第25話:要塞の眼光
第25話:要塞の眼光
聖隷高校グラウンド。七回裏の守備を終えた白組のベンチは、まるで夏の大会の決勝戦を制したかのような熱量に包まれていた。
「見たかよ、あの一球……。豊田さんがあんな風に空振りするなんて!」
「120キロなのに浮き上がる。わかっててもバットの上を通過していくんだ。あれが『2400回転』の威力か……」
杉浦が、興奮を隠せずに声を裏返す。佐伯は、泥を払う湊の隣で、相棒の火照った肩を冷たいタオルで叩いた。湊の火の玉ストレートが、絶対的な「壁」であった三年生レギュラー陣に通用した。
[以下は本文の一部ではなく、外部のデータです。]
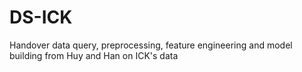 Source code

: # DS-ICK
Handover data query, preprocessing, feature engineering and model building from Huy and Han on ICK's data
その事実は、白組の選手たちにとって、この上ない希望の光となっていた。
一方、赤組のベンチは、重厚な静寂に支配されていた。
守備位置に就くためにグラウンドへ散る三年生たちの背中には、先程までの余裕はない。
「……ありゃあ、ただの遅いストレートじゃねえぞ」
二塁手の清田が、遊撃手の山倉へ小声で漏らす。
「球速以上の威圧感がある。バットを振った瞬間にボールが逃げていく感覚だ。」
「ああ。予測で追い切れねえ軌道だ。……だが、黒田さんはもう『ビジョン』を見ているはずだぜ」
山倉の視線の先には、プロテクターを装着しながら、微動だにせずマウンドを凝視する黒田の姿があった。
黒田は、エース豊田が三振を喫したあのパラシュートチェンジを、そして空振りを奪ったストレートを、頭の中で何度もリプレイしていた。
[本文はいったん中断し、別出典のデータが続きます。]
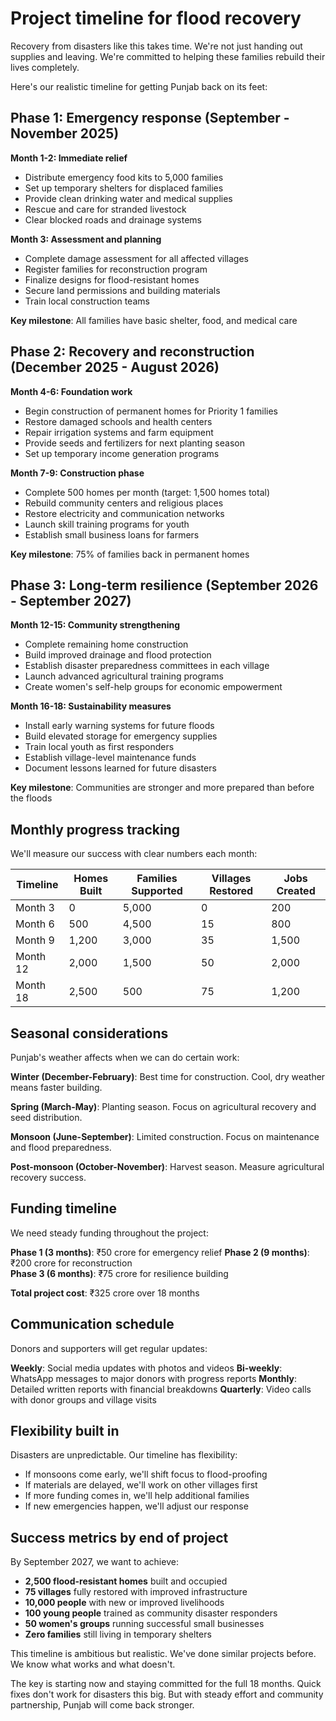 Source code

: # Project timeline for flood recovery

Recovery from disasters like this takes time. We're not just handing out supplies and leaving. We're committed to helping these families rebuild their lives completely.

Here's our realistic timeline for getting Punjab back on its feet:

## Phase 1: Emergency response (September - November 2025)

**Month 1-2: Immediate relief**

- Distribute emergency food kits to 5,000 families
- Set up temporary shelters for displaced families
- Provide clean drinking water and medical supplies
- Rescue and care for stranded livestock
- Clear blocked roads and drainage systems

**Month 3: Assessment and planning**

- Complete damage assessment for all affected villages
- Register families for reconstruction program
- Finalize designs for flood-resistant homes
- Secure land permissions and building materials
- Train local construction teams

**Key milestone**: All families have basic shelter, food, and medical care

## Phase 2: Recovery and reconstruction (December 2025 - August 2026)

**Month 4-6: Foundation work**

- Begin construction of permanent homes for Priority 1 families
- Restore damaged schools and health centers
- Repair irrigation systems and farm equipment
- Provide seeds and fertilizers for next planting season
- Set up temporary income generation programs

**Month 7-9: Construction phase**

- Complete 500 homes per month (target: 1,500 homes total)
- Rebuild community centers and religious places
- Restore electricity and communication networks
- Launch skill training programs for youth
- Establish small business loans for farmers

**Key milestone**: 75% of families back in permanent homes

## Phase 3: Long-term resilience (September 2026 - September 2027)

**Month 12-15: Community strengthening**

- Complete remaining home construction
- Build improved drainage and flood protection
- Establish disaster preparedness committees in each village
- Launch advanced agricultural training programs
- Create women's self-help groups for economic empowerment

**Month 16-18: Sustainability measures**

- Install early warning systems for future floods
- Build elevated storage for emergency supplies
- Train local youth as first responders
- Establish village-level maintenance funds
- Document lessons learned for future disasters

**Key milestone**: Communities are stronger and more prepared than before the floods

## Monthly progress tracking

We'll measure our success with clear numbers each month:

| Timeline | Homes Built | Families Supported | Villages Restored | Jobs Created |
| -------- | ----------- | ------------------ | ----------------- | ------------ |
| Month 3  | 0           | 5,000              | 0                 | 200          |
| Month 6  | 500         | 4,500              | 15                | 800          |
| Month 9  | 1,200       | 3,000              | 35                | 1,500        |
| Month 12 | 2,000       | 1,500              | 50                | 2,000        |
| Month 18 | 2,500       | 500                | 75                | 1,200        |

## Seasonal considerations

Punjab's weather affects when we can do certain work:

**Winter (December-February)**: Best time for construction. Cool, dry weather means faster building.

**Spring (March-May)**: Planting season. Focus on agricultural recovery and seed distribution.

**Monsoon (June-September)**: Limited construction. Focus on maintenance and flood preparedness.

**Post-monsoon (October-November)**: Harvest season. Measure agricultural recovery success.

## Funding timeline

We need steady funding throughout the project:

**Phase 1 (3 months)**: ₹50 crore for emergency relief
**Phase 2 (9 months)**: ₹200 crore for reconstruction  
**Phase 3 (6 months)**: ₹75 crore for resilience building

**Total project cost**: ₹325 crore over 18 months

## Communication schedule

Donors and supporters will get regular updates:

**Weekly**: Social media updates with photos and videos
**Bi-weekly**: WhatsApp messages to major donors with progress reports
**Monthly**: Detailed written reports with financial breakdowns
**Quarterly**: Video calls with donor groups and village visits

## Flexibility built in

Disasters are unpredictable. Our timeline has flexibility:

- If monsoons come early, we'll shift focus to flood-proofing
- If materials are delayed, we'll work on other villages first
- If more funding comes in, we'll help additional families
- If new emergencies happen, we'll adjust our response

## Success metrics by end of project

By September 2027, we want to achieve:

- **2,500 flood-resistant homes** built and occupied
- **75 villages** fully restored with improved infrastructure
- **10,000 people** with new or improved livelihoods
- **100 young people** trained as community disaster responders
- **50 women's groups** running successful small businesses
- **Zero families** still living in temporary shelters

This timeline is ambitious but realistic. We've done similar projects before. We know what works and what doesn't.

The key is starting now and staying committed for the full 18 months. Quick fixes don't work for disasters this big. But with steady effort and community partnership, Punjab will come back stronger.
(脳内リミッター。122キロの制限速度。……面白い。だが所詮はただの遅い球。豊田は油断しすぎだ)
黒田の瞳は、まるで精密機器のように冷徹だった。
八回表。マウンドには赤組の守護神、不動広人が立っていた。
不動はどんなピンチでも無表情を崩さない。しかし、どこか抜けたところがある。セットポジションに入ろうとしたその時、捕手の黒田が呆れたようにタイムをかけ、マウンドへ歩み寄った。
「……不動。お前、またか」
「……? 何がだ」
黒田は無言で、不動の手首を指差した。そこには、ハンデ用の100gのリストウエイトが、しっかりと巻かれたままだった。
「……忘れてた」
不動は無表情のまま、少しだけ気まずそうにウエイトを外し、黒田に手渡した。ベンチからは「またかよ!」と野次が飛ぶ。しかし、黒田が戻り再びマスクを被った瞬間、グラウンドの空気が一変した。
不動の纏うオーラが、静かな凪から猛烈な暴風へと変貌する。
「……さあ、格の違いを教えてやるよ」
不動が振りかぶる。湊のダイナミックなフォームとは対照的な、無駄を削ぎ落とした静かなリリース。
ドォォォォン!!
凄まじいミットの音が、グラウンドの端まで響き渡った。
六番・猿渡勇。粘りの極致を誇る彼が、一歩も動けずに立ち尽くす。
「ストライク! バッターアウト!!」
枷を外した不動の球威は、140キロ後半まで跳ね上がっていた。続く七番・乾も、外角低め、地を這うような角度から急激に「落ちる」フォークに、手も足も出ない。
(……これが、本物のクローザー。)
湊はベンチの端で、その圧倒的な投球を目に焼き付けていた。
八番・佐伯も、不動の放つ剛速球の前に三球三振。わずか九球。三者連続三振という完璧な内容で、不動は八回表を締めた。
試合は八回裏へと突入する。
マウンドに向かう湊の背中に、陽葵が駆け寄り、タブレットの画面を向けた。
「湊くん、黒田さんのデータよ。彼は技巧派だけど、それ以上に直感力を隠し持っている。もう湊くんの投球を解析しきっているはず!」
「……わかっています、結城さん。でも、今の僕は独りじゃない」
湊は、仁衣菜が巻いてくれたテーピングの感触を確かめた。
「……よし。行こう、佐伯」
「ああ。聖隷の要塞を、その泥まみれの火の玉で崩してやるぞ」
八回裏。打順は、膝に不安があるが聖隷最強の打者、椛島隆士から始まる。
湊がマウンドで帽子を深く被り直した。
美術部仕込みの観察眼が、打席に立つ椛島の「紫」とも呼べる、不屈の闘志が混ざったオーラを捉える。
(……椛島さん、本当のストレートで抑えます!)
シュッッ!!
リリースと同時に、湊の視界からすべての色が消え、ただ一筋の「軌道」だけが黄金に輝いた。
122キロ。物理法則を凌駕する下克上の軌道が、今、放たれた。